**Data records**:
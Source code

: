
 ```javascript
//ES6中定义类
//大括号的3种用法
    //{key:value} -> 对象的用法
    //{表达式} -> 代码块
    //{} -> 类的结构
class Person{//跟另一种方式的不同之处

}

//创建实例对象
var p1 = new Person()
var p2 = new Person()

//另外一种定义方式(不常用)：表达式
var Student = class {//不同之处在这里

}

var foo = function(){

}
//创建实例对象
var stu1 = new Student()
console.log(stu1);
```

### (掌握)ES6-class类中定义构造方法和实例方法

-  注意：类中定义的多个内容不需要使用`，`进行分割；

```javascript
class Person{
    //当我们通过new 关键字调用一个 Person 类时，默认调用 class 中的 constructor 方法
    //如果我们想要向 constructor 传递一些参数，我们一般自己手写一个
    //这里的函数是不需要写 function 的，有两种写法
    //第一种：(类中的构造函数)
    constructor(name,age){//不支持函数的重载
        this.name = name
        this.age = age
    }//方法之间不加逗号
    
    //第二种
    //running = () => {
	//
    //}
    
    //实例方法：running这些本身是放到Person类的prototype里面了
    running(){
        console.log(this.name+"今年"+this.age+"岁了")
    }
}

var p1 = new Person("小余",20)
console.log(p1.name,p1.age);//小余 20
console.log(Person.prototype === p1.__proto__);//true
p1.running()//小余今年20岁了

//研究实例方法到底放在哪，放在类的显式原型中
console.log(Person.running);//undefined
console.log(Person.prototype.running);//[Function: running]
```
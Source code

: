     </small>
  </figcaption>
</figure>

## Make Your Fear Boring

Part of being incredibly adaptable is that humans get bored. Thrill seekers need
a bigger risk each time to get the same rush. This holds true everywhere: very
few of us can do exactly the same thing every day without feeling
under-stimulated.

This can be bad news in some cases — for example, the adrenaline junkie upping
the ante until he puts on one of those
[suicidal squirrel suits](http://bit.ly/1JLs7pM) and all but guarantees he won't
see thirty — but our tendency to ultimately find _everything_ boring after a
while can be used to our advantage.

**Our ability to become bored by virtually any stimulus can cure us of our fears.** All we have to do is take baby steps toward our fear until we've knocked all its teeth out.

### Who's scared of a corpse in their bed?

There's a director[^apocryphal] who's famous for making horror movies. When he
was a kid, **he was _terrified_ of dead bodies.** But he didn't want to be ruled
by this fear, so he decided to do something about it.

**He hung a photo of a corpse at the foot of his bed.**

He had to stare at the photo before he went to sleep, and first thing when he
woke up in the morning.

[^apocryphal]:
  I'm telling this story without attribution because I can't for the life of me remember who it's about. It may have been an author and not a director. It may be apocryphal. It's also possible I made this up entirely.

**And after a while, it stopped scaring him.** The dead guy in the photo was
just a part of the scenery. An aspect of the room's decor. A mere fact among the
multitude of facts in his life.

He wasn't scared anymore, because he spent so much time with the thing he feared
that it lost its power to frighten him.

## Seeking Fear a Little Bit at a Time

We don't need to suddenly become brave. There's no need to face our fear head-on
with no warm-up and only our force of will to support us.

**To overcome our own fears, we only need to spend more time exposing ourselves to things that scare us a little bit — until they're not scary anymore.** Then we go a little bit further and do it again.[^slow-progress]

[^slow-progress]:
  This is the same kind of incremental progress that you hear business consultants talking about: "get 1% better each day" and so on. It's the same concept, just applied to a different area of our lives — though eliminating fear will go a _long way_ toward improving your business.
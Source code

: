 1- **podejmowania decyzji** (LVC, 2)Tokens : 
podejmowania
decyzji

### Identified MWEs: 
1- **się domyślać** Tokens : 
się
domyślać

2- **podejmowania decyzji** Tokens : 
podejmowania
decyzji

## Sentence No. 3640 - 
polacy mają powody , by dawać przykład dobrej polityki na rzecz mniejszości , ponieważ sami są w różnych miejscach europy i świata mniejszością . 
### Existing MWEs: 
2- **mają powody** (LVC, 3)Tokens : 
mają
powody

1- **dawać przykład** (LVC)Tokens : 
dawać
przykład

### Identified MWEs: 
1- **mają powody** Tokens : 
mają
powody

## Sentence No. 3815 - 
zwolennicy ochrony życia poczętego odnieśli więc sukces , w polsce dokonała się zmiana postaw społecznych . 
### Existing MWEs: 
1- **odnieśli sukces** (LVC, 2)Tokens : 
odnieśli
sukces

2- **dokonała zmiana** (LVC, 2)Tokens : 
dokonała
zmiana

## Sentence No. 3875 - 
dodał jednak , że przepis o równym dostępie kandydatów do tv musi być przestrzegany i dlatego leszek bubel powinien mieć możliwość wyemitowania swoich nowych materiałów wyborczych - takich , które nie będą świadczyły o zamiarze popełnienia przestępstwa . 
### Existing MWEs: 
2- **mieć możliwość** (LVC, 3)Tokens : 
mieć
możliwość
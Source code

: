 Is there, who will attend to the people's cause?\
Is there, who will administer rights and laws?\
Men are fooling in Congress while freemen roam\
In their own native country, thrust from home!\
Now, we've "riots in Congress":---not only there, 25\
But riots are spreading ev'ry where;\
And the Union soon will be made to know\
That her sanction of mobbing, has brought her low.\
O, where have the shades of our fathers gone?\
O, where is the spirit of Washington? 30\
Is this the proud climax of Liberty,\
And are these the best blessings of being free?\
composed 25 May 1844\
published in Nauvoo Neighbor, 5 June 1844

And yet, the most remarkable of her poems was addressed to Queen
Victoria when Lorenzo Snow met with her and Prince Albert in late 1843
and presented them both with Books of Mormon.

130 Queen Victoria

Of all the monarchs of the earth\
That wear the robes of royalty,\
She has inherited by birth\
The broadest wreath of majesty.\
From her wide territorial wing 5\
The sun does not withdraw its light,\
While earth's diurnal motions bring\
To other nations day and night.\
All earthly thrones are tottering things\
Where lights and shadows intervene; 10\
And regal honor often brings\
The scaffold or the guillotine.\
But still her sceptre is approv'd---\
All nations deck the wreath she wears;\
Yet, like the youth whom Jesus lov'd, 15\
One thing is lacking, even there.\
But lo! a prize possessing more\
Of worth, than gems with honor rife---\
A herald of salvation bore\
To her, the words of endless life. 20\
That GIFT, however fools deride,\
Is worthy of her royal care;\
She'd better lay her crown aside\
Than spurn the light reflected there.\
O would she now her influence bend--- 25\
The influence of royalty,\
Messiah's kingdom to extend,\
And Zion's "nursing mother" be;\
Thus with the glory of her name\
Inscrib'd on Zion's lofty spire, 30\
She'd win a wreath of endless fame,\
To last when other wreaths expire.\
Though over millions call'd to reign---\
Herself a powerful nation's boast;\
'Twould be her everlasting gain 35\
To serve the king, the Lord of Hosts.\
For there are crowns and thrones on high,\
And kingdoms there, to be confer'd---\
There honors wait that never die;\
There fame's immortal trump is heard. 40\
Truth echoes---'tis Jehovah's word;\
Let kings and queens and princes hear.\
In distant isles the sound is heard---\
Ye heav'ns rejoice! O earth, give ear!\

**The task**: Where a line above holds the string "royalty", copy that line.

**Expected answer**:
That wear the robes of royalty,\
The influence of royalty,\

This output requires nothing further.